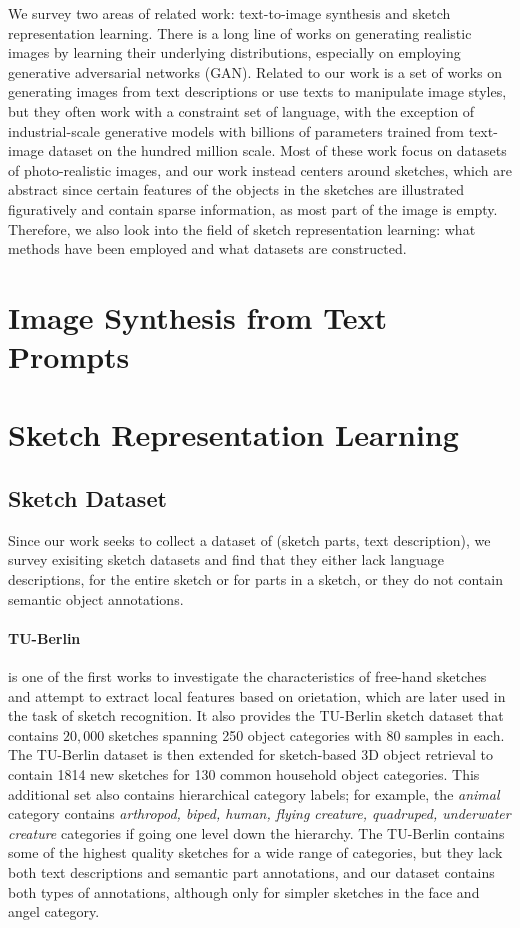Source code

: 
We survey two areas of related work: text-to-image synthesis and sketch representation learning. There is a long line of works on generating realistic images by learning their underlying distributions, especially on employing generative adversarial networks (GAN). 
Related to our work is a set of works on generating images from text descriptions or use texts to manipulate image styles, but they often work with a constraint set of language, with the exception of industrial-scale generative models with billions of parameters trained from text-image dataset on the hundred million scale. %
Most of these work focus on datasets of photo-realistic images, and our work instead centers around sketches, which are abstract since certain features of the objects in the sketches are illustrated figuratively and contain sparse information, as most part of the image is empty. 
Therefore, we also look into the field of sketch representation learning: what methods have been employed and what datasets are constructed.   

\section{Image Synthesis from Text Prompts}


\section{Sketch Representation Learning}

\subsection{Sketch Dataset}
Since our work seeks to collect a dataset of (sketch parts, text description), we survey exisiting sketch datasets and find that they either lack language descriptions, for the entire sketch or for parts in a sketch, or they do not contain semantic object annotations. 

\paragraph{TU-Berlin}
\citet{eitz2012hdhso} is one of the first works to investigate the characteristics of free-hand sketches and attempt to extract local features based on orietation, which are later used in the task of sketch recognition. It also provides the TU-Berlin sketch dataset that contains $20,000$ sketches spanning 250 object categories with 80 samples in each. The TU-Berlin dataset is then extended for sketch-based 3D object retrieval to contain 1814 new sketches for 130 common household object categories. This additional set also contains hierarchical category labels; for example, the \textit{animal} category contains \textit{arthropod, biped, human, flying creature, quadruped, underwater creature} categories if going one level down the hierarchy. The TU-Berlin contains some of the highest quality sketches for a wide range of categories, but they lack both text descriptions and semantic part annotations, and our dataset contains both types of annotations, although only for simpler sketches in the face and angel category.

Task ::
Note down each line above where the word "language" occurs.

Answer ::
Related to our work is a set of works on generating images from text descriptions or use texts to manipulate image styles, but they often work with a constraint set of language, with the exception of industrial-scale generative models with billions of parameters trained from text-image dataset on the hundred million scale. %
Since our work seeks to collect a dataset of (sketch parts, text description), we survey exisiting sketch datasets and find that they either lack language descriptions, for the entire sketch or for parts in a sketch, or they do not contain semantic object annotations. 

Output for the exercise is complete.